I just blocked someone tonight because this person told me that I could "cure my cancer" by smoking pot. And that's simply not true. I'm not against MM, but I AM against the notion that smoking pot = a cure for cancer. There's no evidence to support that, and if pot DID cure cancer, right now, Big Pharma would be all over it. But when I said no, if I could choose marijuana over radiation, and she told me that yes, I should! I'll be better if I do! I won't waste as much money! - well, I'd had it. Only I (and my doctors, who help me) know how to live. I'm past the point of wanting unwarranted and unsolicited advice. I'm 32. I have been there and done that and unless something Very Brand New (tm) pops up on the market, I've heard about it and don't need to be told how to manage my care.
So I'm now at a point where I roll my eyes at pain-braggers. I sigh at people who tell me they have a disease when they haven't even been to a doctor yet (thank you, WebMD). And I ignore people who don't want to believe what I tell them. That's not on me - it's on them. I know the state and severity of my conditions. I don't need to share them with the world unless, as I've said, something changes or a new issue arises. People simply do not enter the scope of my illnesses and my treatments unless they say, "This is a bad situation for you, I'm sorry to hear it, I'm here." That is all I need. Everything else is bragging or blather. So I've moved on to a point of simply not caring, and I hope others follow.
Wow, I'm wordy. I should be applying myself to NaNo, but - this just cropped up an hour ago, and I'm clearly still pissed. Sadly, there will always be people who have "the cure." Sadly, 99.9999% of those people will be wrong. And therefore, I don't care. So we beat on.
no subject
Date: 2013-11-18 08:35 pm (UTC)Also, cannabis CANNOT CURE most forms of cancer no matter what these scientists prove. Treat? Maybe? Cure? Nope. Besides, nobody knows if the cancers would just crop right back up.

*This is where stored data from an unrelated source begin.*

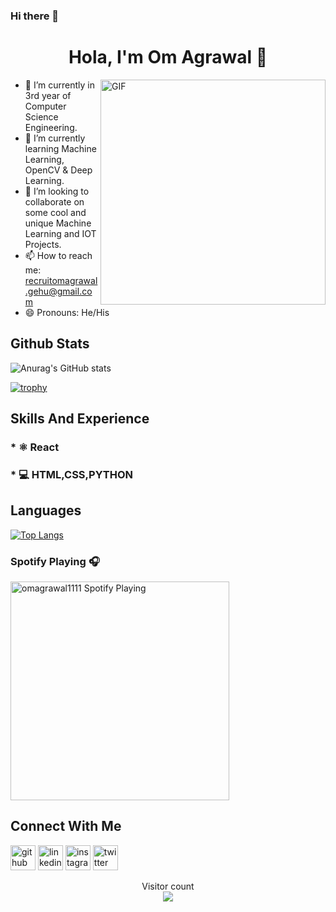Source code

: ### Hi there 👋 
<h1 align="center">Hola, I'm Om Agrawal 👋 </h1>
<img align="right" alt="GIF" src="https://github.com/omagrawal1111/omagrawal1111/blob/master/Gif.gif" width="360"/>


-  🔭 I’m currently in 3rd year of Computer Science Engineering.<br>
-  🌱 I’m currently learning Machine Learning, OpenCV & Deep Learning.<br>
-  👯 I’m looking to collaborate on some cool and unique Machine Learning and IOT Projects.<br>
-  📫 How to reach me: recruitomagrawal.gehu@gmail.com<br>
-  😄 Pronouns: He/His

## Github Stats
![Anurag's GitHub stats](https://github-readme-stats.vercel.app/api?username=omagrawal1111&show_icons=true&theme=radical)



[![trophy](https://github-profile-trophy.vercel.app/?username=omagrawal1111&theme=onedark)](https://github.com/ryo-ma/github-profile-trophy)

## Skills And Experience
### * ⚛ React
### * 💻 HTML,CSS,PYTHON

## Languages
[![Top Langs](https://github-readme-stats.vercel.app/api/top-langs/?username=omagrawal1111&layout=compact)](https://github.com/anuraghazra/github-readme-stats)

### Spotify Playing 🎧
[<img src="https://now-playing-codestackr.vercel.app/api/spotify-playing" alt="omagrawal1111 Spotify Playing" width="350" />](https://open.spotify.com/user/8teoczgfthsompp2zscmwnmi1)

## Connect With Me
[<img src='https://cdn.jsdelivr.net/npm/simple-icons@3.0.1/icons/github.svg' alt='github' height='40'>](https://github.com/omagrawal1111)  [<img src='https://cdn.jsdelivr.net/npm/simple-icons@3.0.1/icons/linkedin.svg' alt='linkedin' height='40'>](https://www.linkedin.com/in/om-agrawal-99266a154/)  [<img src='https://cdn.jsdelivr.net/npm/simple-icons@3.0.1/icons/instagram.svg' alt='instagram' height='40'>](https://www.instagram.com/_omagrawal1_/)  [<img src='https://cdn.jsdelivr.net/npm/simple-icons@3.0.1/icons/twitter.svg' alt='twitter' height='40'>](https://twitter.com/omagrawal007)  



<p align="center"> 
  Visitor count<br>
  
  <img src="https://profile-counter.glitch.me/omagrawal1111/count.svg" />
</p>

I've had that argument with friends. I've explained that while all these studies might "prove" some "effective treatments" for specific things, that doesn't mean a damn thing in the wide wide world of over 200 types of cancer. To truly cure cancer is impossible, and we all know that. The shiny happy folks just don't want to admit that their magic plant isn't magic. I mean, obviously I'm an advocate, but for fuck's sake, it's not a perfect infallible drug. They claim it has no side effects. Oh really? I can prove it does. It can cure epilepsy? Nope. Those two kids who stopped having seizures a few years after taking CBDs most likely grew out of their very specific types of epilepsy, which happens often. Cannabis cures autism? Fuck no. Nothing does.
Sorry, I have that same issue as you when it comes to people preaching botanical "cures" for major diseases.
I'm lucky I can take supplements and have them all be effective. I'm lucky that the drugs I take are working. But I am an individual case. And this individual case gets fucking side effects from certain magic plants depending on the circumstance. Sigh. Anyway.